> _Required action_
Look for the line that has "individuais nas diversas" in the material below; please repeat it and every line after it, exactly, up to and including the line that has "ao desenvolvimento todo", and nothing else.

• • • • • • •

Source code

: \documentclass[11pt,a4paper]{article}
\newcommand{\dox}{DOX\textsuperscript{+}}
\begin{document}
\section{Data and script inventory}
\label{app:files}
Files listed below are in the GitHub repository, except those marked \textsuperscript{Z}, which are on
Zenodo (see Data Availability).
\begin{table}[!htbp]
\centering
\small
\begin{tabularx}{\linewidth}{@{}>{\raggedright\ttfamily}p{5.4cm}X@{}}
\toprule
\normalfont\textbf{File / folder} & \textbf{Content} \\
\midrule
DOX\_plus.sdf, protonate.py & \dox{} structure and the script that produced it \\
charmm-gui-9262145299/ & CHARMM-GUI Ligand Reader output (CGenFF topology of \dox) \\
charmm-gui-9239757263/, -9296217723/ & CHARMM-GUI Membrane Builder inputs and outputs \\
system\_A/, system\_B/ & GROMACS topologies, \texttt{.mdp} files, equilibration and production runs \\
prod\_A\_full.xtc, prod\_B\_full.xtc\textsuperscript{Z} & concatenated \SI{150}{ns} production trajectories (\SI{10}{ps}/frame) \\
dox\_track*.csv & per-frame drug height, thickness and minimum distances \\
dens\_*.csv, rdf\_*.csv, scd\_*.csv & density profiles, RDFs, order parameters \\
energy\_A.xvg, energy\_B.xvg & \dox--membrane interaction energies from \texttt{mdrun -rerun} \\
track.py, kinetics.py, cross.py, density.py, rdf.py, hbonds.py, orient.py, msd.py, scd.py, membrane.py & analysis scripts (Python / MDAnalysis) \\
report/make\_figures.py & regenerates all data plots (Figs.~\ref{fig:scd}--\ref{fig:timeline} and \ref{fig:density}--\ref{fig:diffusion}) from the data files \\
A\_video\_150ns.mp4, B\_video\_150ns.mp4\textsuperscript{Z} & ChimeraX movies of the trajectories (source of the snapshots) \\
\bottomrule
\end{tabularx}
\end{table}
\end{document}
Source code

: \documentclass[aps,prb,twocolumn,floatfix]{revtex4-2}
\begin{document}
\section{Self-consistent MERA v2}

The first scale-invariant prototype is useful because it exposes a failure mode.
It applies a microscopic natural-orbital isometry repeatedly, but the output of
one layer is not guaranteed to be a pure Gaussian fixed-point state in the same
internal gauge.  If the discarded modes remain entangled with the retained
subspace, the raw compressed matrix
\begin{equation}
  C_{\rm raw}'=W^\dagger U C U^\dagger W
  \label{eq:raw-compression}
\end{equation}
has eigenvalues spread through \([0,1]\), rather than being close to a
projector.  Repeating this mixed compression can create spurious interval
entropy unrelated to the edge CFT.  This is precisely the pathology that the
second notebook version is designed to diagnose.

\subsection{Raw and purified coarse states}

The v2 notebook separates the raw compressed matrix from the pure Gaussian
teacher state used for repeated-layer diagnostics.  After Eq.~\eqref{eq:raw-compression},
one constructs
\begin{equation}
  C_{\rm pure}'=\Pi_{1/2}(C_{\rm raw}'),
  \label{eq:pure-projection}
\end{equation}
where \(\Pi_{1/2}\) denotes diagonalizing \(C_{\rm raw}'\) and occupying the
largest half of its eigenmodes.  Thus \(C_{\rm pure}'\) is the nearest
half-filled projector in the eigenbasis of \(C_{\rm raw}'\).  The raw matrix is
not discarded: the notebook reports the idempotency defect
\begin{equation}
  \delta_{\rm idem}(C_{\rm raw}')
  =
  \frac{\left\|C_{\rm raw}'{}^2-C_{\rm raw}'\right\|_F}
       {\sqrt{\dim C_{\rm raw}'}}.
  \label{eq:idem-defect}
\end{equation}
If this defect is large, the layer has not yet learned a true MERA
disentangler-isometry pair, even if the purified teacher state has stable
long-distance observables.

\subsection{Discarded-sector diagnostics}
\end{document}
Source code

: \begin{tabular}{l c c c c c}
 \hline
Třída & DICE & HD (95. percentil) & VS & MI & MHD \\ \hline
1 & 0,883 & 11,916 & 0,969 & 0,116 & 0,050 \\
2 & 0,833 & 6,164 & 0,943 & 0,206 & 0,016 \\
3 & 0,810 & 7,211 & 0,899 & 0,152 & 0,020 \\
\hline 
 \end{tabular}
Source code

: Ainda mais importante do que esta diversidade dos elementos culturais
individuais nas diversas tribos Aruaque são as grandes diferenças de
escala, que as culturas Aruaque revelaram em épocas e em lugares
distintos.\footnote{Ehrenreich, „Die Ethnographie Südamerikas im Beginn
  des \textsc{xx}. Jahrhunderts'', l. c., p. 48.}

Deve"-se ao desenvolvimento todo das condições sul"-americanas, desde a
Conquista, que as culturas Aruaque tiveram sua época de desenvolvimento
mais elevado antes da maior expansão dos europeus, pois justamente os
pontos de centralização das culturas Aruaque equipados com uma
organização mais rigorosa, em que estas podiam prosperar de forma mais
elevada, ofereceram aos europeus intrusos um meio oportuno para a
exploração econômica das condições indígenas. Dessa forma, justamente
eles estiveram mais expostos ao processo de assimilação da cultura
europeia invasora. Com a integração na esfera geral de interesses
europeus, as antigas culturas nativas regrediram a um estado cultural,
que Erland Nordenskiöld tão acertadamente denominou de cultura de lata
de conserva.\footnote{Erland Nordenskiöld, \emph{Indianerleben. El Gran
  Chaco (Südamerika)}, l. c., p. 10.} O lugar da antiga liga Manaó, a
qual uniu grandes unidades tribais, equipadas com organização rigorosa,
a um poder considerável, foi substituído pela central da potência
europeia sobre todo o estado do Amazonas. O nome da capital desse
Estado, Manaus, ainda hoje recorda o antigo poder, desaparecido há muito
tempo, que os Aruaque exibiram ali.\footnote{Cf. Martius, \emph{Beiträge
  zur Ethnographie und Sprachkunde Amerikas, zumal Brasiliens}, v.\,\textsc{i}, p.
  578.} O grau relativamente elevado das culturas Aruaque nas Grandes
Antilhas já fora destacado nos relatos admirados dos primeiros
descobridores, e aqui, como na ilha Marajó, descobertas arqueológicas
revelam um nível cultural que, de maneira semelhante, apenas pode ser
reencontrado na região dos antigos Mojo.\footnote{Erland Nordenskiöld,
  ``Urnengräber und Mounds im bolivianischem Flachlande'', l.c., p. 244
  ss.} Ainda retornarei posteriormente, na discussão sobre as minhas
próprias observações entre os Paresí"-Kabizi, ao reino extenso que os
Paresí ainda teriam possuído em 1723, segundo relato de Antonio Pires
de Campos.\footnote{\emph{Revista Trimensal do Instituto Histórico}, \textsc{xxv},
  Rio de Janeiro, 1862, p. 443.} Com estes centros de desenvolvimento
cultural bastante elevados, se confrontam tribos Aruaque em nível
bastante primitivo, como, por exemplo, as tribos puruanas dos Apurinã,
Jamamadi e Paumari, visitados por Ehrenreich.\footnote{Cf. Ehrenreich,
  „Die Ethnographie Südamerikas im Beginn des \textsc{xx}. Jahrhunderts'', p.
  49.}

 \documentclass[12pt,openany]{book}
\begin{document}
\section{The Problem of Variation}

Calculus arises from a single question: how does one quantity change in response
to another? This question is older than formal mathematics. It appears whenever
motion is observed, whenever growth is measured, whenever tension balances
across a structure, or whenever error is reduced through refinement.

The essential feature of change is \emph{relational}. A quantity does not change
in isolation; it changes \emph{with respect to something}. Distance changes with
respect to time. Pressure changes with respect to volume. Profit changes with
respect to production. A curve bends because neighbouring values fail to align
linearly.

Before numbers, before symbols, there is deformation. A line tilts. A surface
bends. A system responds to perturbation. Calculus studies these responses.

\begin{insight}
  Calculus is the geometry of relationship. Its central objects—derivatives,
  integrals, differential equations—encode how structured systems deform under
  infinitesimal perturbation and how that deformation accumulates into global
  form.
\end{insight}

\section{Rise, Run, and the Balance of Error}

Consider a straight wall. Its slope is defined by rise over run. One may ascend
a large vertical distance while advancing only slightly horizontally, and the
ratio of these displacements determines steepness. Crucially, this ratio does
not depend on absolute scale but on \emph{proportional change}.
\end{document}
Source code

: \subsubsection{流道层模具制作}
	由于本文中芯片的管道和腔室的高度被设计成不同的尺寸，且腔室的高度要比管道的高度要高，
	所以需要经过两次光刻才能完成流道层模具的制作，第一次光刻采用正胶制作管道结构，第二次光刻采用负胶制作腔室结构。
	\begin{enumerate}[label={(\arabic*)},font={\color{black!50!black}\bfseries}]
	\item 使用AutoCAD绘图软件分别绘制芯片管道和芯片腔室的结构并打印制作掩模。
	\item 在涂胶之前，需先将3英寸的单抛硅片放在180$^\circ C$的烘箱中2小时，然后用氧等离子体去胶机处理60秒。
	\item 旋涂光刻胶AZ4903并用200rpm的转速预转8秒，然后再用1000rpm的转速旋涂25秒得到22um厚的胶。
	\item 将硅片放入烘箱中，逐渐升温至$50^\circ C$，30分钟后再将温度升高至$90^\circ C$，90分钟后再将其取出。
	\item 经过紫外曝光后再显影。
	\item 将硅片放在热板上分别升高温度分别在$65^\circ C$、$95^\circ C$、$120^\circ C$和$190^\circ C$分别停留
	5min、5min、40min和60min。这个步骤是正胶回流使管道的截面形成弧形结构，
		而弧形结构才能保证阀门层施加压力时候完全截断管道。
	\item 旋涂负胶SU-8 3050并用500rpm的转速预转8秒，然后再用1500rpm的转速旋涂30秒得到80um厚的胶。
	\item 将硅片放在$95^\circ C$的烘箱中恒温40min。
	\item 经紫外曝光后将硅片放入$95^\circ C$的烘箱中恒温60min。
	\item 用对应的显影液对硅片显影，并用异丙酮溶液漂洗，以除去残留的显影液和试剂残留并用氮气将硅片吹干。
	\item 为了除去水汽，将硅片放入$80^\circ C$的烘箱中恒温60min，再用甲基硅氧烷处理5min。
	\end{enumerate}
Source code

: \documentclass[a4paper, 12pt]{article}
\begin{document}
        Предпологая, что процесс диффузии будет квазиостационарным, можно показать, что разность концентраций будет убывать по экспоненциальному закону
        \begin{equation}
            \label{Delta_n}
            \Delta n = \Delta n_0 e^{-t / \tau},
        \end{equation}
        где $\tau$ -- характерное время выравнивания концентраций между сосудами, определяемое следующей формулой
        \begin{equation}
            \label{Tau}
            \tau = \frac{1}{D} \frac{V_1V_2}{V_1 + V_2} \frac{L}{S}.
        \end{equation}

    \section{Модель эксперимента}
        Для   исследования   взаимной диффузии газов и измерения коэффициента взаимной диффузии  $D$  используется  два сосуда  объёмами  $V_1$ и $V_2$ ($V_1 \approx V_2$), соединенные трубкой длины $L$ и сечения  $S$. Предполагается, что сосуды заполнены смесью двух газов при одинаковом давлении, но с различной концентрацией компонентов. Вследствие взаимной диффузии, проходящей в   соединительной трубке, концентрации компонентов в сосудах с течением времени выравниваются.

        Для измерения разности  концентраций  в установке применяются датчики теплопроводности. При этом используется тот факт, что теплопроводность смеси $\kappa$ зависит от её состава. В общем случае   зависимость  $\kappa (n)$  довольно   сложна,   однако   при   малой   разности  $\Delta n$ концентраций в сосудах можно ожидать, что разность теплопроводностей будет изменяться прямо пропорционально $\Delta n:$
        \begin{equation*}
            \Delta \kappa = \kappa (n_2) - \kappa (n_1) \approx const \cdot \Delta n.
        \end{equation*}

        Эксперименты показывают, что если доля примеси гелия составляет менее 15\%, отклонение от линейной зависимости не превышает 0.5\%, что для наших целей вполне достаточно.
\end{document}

• • • • • • •

> _Answer box_
individuais nas diversas tribos Aruaque são as grandes diferenças de
escala, que as culturas Aruaque revelaram em épocas e em lugares
distintos.\footnote{Ehrenreich, „Die Ethnographie Südamerikas im Beginn
  des \textsc{xx}. Jahrhunderts'', l. c., p. 48.}

Deve"-se ao desenvolvimento todo das condições sul"-americanas, desde a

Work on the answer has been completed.